New summer quarter, 2010


It seems that I only get around to this when I'm starting a new course. I'm glad I like to write, because one thing about a blog is that sometimes it becomes a very lonely place to share one's thoughts. However, writing is about exploring one's thoughts. As Goethe wrote (paraphrasing). "I only know what I'm thinking after I write."
This is the beauty of writing—exploring one's thinking.
I just finished the Haitian writer, Edwidge Endicat's, Farming the Bones. The book is sheer poetry despite its tragic subject. One piece that I particularly mulled over was a remark about the dead—the book is about Trujillo's massacre of the Haitians in his country, The Dominican Republic in 1937. She wrote:
"I once heard an elder say that the dead who have no use of their words leave them as a part of their inheritance.

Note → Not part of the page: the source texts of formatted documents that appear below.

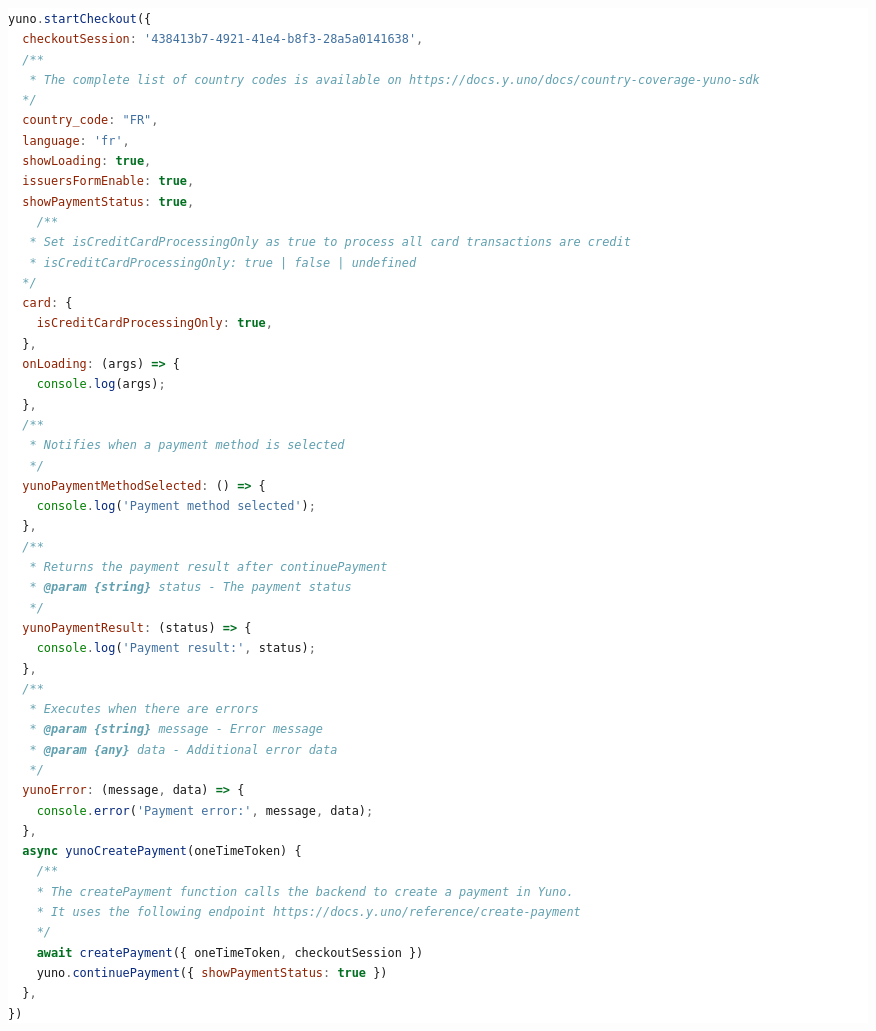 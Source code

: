 

```javascript
yuno.startCheckout({
  checkoutSession: '438413b7-4921-41e4-b8f3-28a5a0141638',
  /**
   * The complete list of country codes is available on https://docs.y.uno/docs/country-coverage-yuno-sdk
  */
  country_code: "FR",
  language: 'fr',
  showLoading: true,
  issuersFormEnable: true,
  showPaymentStatus: true,
	/**
   * Set isCreditCardProcessingOnly as true to process all card transactions are credit
   * isCreditCardProcessingOnly: true | false | undefined
  */
  card: {
    isCreditCardProcessingOnly: true,
  },
  onLoading: (args) => {
    console.log(args);
  },
  /**
   * Notifies when a payment method is selected
   */
  yunoPaymentMethodSelected: () => {
    console.log('Payment method selected');
  },
  /**
   * Returns the payment result after continuePayment
   * @param {string} status - The payment status
   */
  yunoPaymentResult: (status) => {
    console.log('Payment result:', status);
  },
  /**
   * Executes when there are errors
   * @param {string} message - Error message
   * @param {any} data - Additional error data
   */
  yunoError: (message, data) => {
    console.error('Payment error:', message, data);
  },
  async yunoCreatePayment(oneTimeToken) {
  	/**
    * The createPayment function calls the backend to create a payment in Yuno.
    * It uses the following endpoint https://docs.y.uno/reference/create-payment
  	*/
    await createPayment({ oneTimeToken, checkoutSession })
    yuno.continuePayment({ showPaymentStatus: true })
  },
})
```
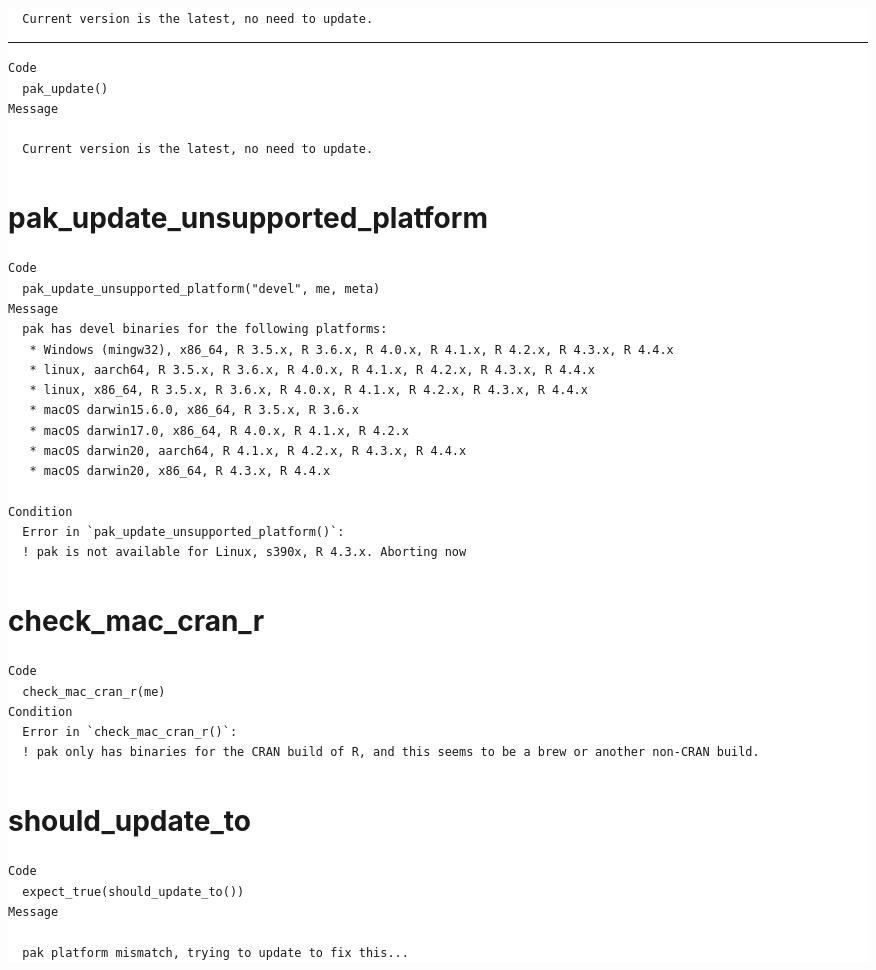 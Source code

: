       Current version is the latest, no need to update.

---

    Code
      pak_update()
    Message
      
      Current version is the latest, no need to update.

# pak_update_unsupported_platform

    Code
      pak_update_unsupported_platform("devel", me, meta)
    Message
      pak has devel binaries for the following platforms:
       * Windows (mingw32), x86_64, R 3.5.x, R 3.6.x, R 4.0.x, R 4.1.x, R 4.2.x, R 4.3.x, R 4.4.x
       * linux, aarch64, R 3.5.x, R 3.6.x, R 4.0.x, R 4.1.x, R 4.2.x, R 4.3.x, R 4.4.x
       * linux, x86_64, R 3.5.x, R 3.6.x, R 4.0.x, R 4.1.x, R 4.2.x, R 4.3.x, R 4.4.x
       * macOS darwin15.6.0, x86_64, R 3.5.x, R 3.6.x
       * macOS darwin17.0, x86_64, R 4.0.x, R 4.1.x, R 4.2.x
       * macOS darwin20, aarch64, R 4.1.x, R 4.2.x, R 4.3.x, R 4.4.x
       * macOS darwin20, x86_64, R 4.3.x, R 4.4.x
      
    Condition
      Error in `pak_update_unsupported_platform()`:
      ! pak is not available for Linux, s390x, R 4.3.x. Aborting now

# check_mac_cran_r

    Code
      check_mac_cran_r(me)
    Condition
      Error in `check_mac_cran_r()`:
      ! pak only has binaries for the CRAN build of R, and this seems to be a brew or another non-CRAN build.

# should_update_to

    Code
      expect_true(should_update_to())
    Message
      
      pak platform mismatch, trying to update to fix this...


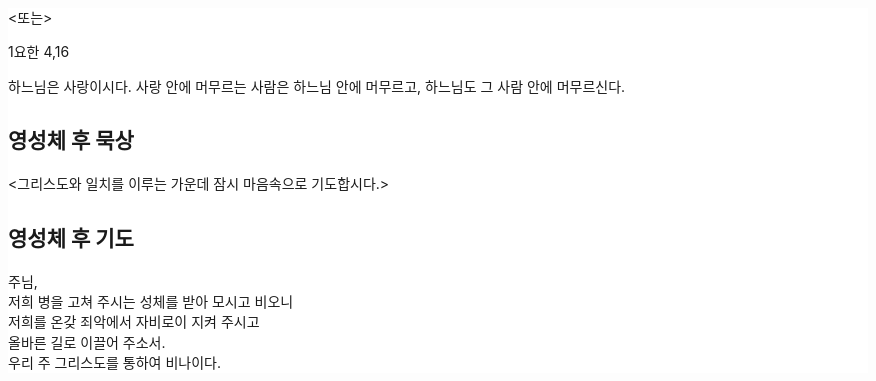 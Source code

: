<또는>  
  
1요한 4,16  
  
하느님은 사랑이시다. 사랑 안에 머무르는 사람은 하느님 안에 머무르고, 하느님도 그 사람 안에 머무르신다.  
## 영성체 후 묵상

<그리스도와 일치를 이루는 가운데 잠시 마음속으로 기도합시다.>  
## 영성체 후 기도

주님,  
저희 병을 고쳐 주시는 성체를 받아 모시고 비오니  
저희를 온갖 죄악에서 자비로이 지켜 주시고  
올바른 길로 이끌어 주소서.  
우리 주 그리스도를 통하여 비나이다. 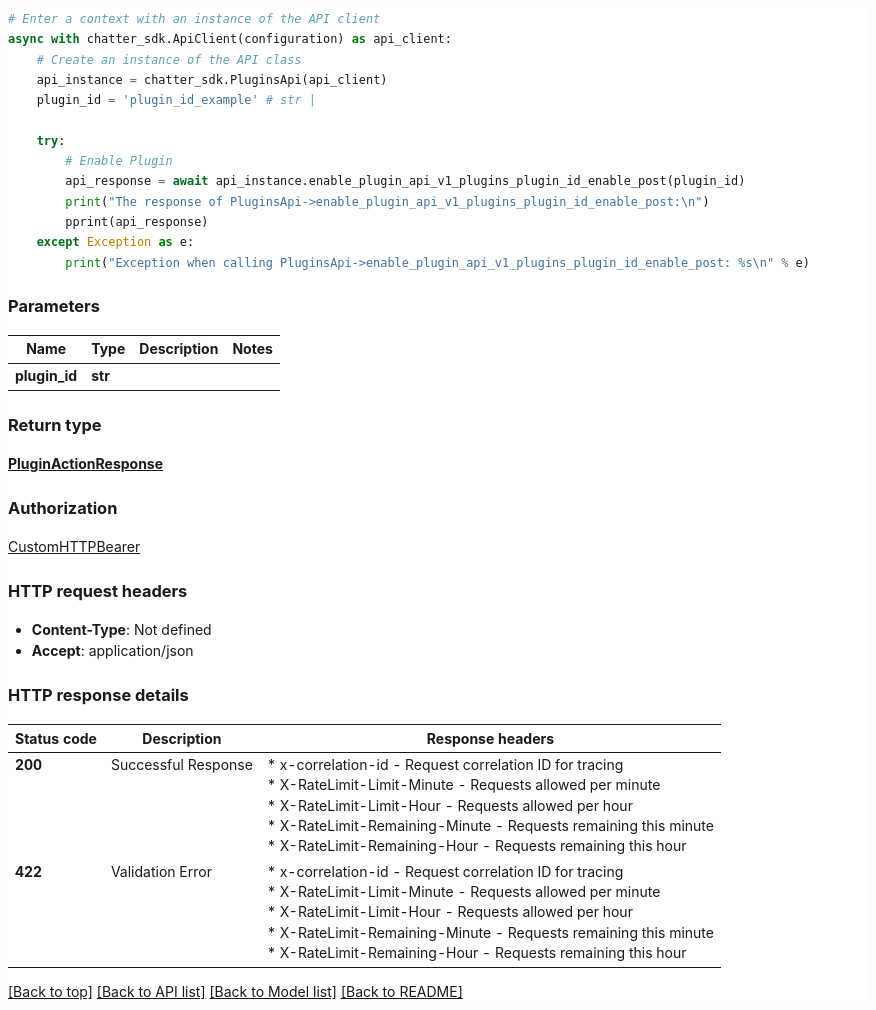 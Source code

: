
 ```python
# Enter a context with an instance of the API client
async with chatter_sdk.ApiClient(configuration) as api_client:
    # Create an instance of the API class
    api_instance = chatter_sdk.PluginsApi(api_client)
    plugin_id = 'plugin_id_example' # str | 

    try:
        # Enable Plugin
        api_response = await api_instance.enable_plugin_api_v1_plugins_plugin_id_enable_post(plugin_id)
        print("The response of PluginsApi->enable_plugin_api_v1_plugins_plugin_id_enable_post:\n")
        pprint(api_response)
    except Exception as e:
        print("Exception when calling PluginsApi->enable_plugin_api_v1_plugins_plugin_id_enable_post: %s\n" % e)
```



### Parameters


Name | Type | Description  | Notes
------------- | ------------- | ------------- | -------------
 **plugin_id** | **str**|  | 

### Return type

[**PluginActionResponse**](PluginActionResponse.md)

### Authorization

[CustomHTTPBearer](../README.md#CustomHTTPBearer)

### HTTP request headers

 - **Content-Type**: Not defined
 - **Accept**: application/json

### HTTP response details

| Status code | Description | Response headers |
|-------------|-------------|------------------|
**200** | Successful Response |  * x-correlation-id - Request correlation ID for tracing <br>  * X-RateLimit-Limit-Minute - Requests allowed per minute <br>  * X-RateLimit-Limit-Hour - Requests allowed per hour <br>  * X-RateLimit-Remaining-Minute - Requests remaining this minute <br>  * X-RateLimit-Remaining-Hour - Requests remaining this hour <br>  |
**422** | Validation Error |  * x-correlation-id - Request correlation ID for tracing <br>  * X-RateLimit-Limit-Minute - Requests allowed per minute <br>  * X-RateLimit-Limit-Hour - Requests allowed per hour <br>  * X-RateLimit-Remaining-Minute - Requests remaining this minute <br>  * X-RateLimit-Remaining-Hour - Requests remaining this hour <br>  |

[[Back to top]](#) [[Back to API list]](../README.md#documentation-for-api-endpoints) [[Back to Model list]](../README.md#documentation-for-models) [[Back to README]](../README.md)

Proverbs, teeth suckings, obscenities, even grunts and moans once inserted in special places during conversation are passed along to the next heir."
Most parents— even while alive— would agree wholeheartedly when they hear their offspring mimicking their use of language.
As teachers we have a responsibility to leave a legacy of word usage that helps students explore their thinking through writing, a responsibility to leave behind students who can communicate in many forums: in personal relationships, at work, in leisure pursuits, on the street and in formal situations. It is a huge order especially in this electronic age when students text, blog, etc., —where fingers do the communicating rather than verbal interchanges.
As long as we have books to demonstrate good writing, and provide opportunities in the classroom for students to write, there is a chance that we just might contribute to the education of an individual who can communicate clearly, even creatively, despite the distractions provided by digital access.